Il tutto spacchettato per non superare la soglia massima prevista dalla legge per gli affidamenti diretti. Fatto ciò l’amministrazione avrebbe provveduto a una dichiarazione di «gradibilità» che si sarebbe tradotta in punti durante le procedure della successiva gara milionaria. Qui sarebbe sorto un imprevisto, perchè secondo le fiamme gialle il sindaco Lopatriello avrebbe chiesto a Gigante una mazzetta anche per questi appalti che dovevano servire solo a preparare il terreno prendendo alla sprovvista l’imprenditore. Colamarino e Rotunno si sarebbero accollati quello che gli investigatori hanno chiamato un «antipasto» dei cinquantamila a venire.
Duemila euro lievitati fino a quattromila che Colamarino avrebbe portato all’assessore Ierone il 19 aprile.

Le fiamme gialle erano già piazzate davanti al Comune e hanno assistito
alla scena. Arriva Colamarino con una scatola di sigari in mano. E’ lì che
lui stesso racconta poco dopo al suo socio, che aveva imboscato le
banconote. La conversazione è stata intercettata con una microspia piazzata
nella sua auto.
Arriva Colamarino con questa scatola di sigari e la dà all’assessore. Poi
se ne esce a mani vuote. Ci sono anche le riprese del circuito di sorveglianza negli atti della procura di Matera. Poi l’assessore sarebbe andato dal sindaco per spartire la mazzetta con lui. Una parte sarebbe spettata anche al dirigente dell¹ufficio tecnico Felice Viceconte e Felice Latronico dell¹ufficio del bilancio. Anche nello studio di Nicola Lopatriello c’erano delle microspie, quelle che avrebbe scoperto qualche mese dopo denunciando pubblicamente la cosa. Ma non avrebbero captato nulla.

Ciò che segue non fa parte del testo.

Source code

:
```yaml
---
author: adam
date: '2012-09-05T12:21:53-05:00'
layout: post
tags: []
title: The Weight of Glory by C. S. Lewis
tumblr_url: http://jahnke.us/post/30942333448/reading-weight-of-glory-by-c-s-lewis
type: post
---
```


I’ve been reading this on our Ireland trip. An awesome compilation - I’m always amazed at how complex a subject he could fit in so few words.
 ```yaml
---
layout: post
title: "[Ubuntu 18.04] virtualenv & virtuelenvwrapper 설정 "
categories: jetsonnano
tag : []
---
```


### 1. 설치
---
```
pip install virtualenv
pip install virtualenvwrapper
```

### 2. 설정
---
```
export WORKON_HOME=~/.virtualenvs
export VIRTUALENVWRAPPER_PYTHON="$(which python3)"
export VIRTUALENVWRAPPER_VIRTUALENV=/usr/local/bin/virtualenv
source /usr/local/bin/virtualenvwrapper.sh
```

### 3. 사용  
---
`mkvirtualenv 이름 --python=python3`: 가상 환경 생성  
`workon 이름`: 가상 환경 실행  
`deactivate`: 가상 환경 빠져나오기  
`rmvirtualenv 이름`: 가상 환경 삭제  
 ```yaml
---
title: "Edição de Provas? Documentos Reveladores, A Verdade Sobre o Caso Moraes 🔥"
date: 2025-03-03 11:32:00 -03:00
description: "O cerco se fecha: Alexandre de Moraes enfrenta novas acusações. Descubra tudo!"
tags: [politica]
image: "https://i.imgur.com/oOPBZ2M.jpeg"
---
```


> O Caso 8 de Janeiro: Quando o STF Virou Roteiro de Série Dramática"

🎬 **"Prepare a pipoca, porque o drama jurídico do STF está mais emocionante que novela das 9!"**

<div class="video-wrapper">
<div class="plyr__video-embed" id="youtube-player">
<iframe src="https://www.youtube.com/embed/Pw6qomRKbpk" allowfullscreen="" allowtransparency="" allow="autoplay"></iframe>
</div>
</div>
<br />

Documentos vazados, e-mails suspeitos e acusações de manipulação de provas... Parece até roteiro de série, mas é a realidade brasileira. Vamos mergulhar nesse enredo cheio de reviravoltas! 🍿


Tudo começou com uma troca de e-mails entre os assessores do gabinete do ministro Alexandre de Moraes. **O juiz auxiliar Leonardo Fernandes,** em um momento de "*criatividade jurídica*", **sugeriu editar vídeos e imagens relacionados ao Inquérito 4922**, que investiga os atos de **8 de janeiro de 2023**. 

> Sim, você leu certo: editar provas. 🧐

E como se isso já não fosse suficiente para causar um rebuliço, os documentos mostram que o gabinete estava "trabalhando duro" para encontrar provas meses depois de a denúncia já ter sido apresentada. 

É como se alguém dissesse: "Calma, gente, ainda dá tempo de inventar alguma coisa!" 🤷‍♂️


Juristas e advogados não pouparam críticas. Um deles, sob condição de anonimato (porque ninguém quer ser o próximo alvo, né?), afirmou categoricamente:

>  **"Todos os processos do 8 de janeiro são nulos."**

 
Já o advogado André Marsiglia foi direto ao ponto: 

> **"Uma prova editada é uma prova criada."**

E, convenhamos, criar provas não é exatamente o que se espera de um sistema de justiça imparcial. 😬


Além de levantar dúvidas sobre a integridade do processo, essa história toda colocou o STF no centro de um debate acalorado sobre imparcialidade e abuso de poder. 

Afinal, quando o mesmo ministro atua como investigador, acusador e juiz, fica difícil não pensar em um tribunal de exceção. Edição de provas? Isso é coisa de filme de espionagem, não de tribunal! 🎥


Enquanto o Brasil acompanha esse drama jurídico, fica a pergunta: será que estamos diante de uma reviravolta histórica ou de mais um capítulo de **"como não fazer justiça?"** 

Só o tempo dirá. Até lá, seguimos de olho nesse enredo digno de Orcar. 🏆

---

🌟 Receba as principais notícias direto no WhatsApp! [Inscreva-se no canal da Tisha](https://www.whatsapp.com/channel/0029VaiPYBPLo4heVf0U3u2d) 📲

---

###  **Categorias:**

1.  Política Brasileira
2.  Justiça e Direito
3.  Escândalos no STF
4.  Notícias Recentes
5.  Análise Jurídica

Chi conosce Lopatriello sa che aveva una specie di fissazione per il pensiero di essere spiato. Così ogni volta che nel suo studio si trattava di discutere una faccenda delicata attivava per prudenza un marchingegno che si chiama jammer, che ha la capacità di disabilitare nell’arco di tre metri il funzionamento di telefoni cellulari e apparati Gsm come le microspie della finanza. Una fissazione, che gli passava per la testa quando si trattava di parlare degli ottimi risultati della sua amministrazione. Cosa che gli investigatori hanno interpretato come il
«tentativo di precostituirsi una difesa».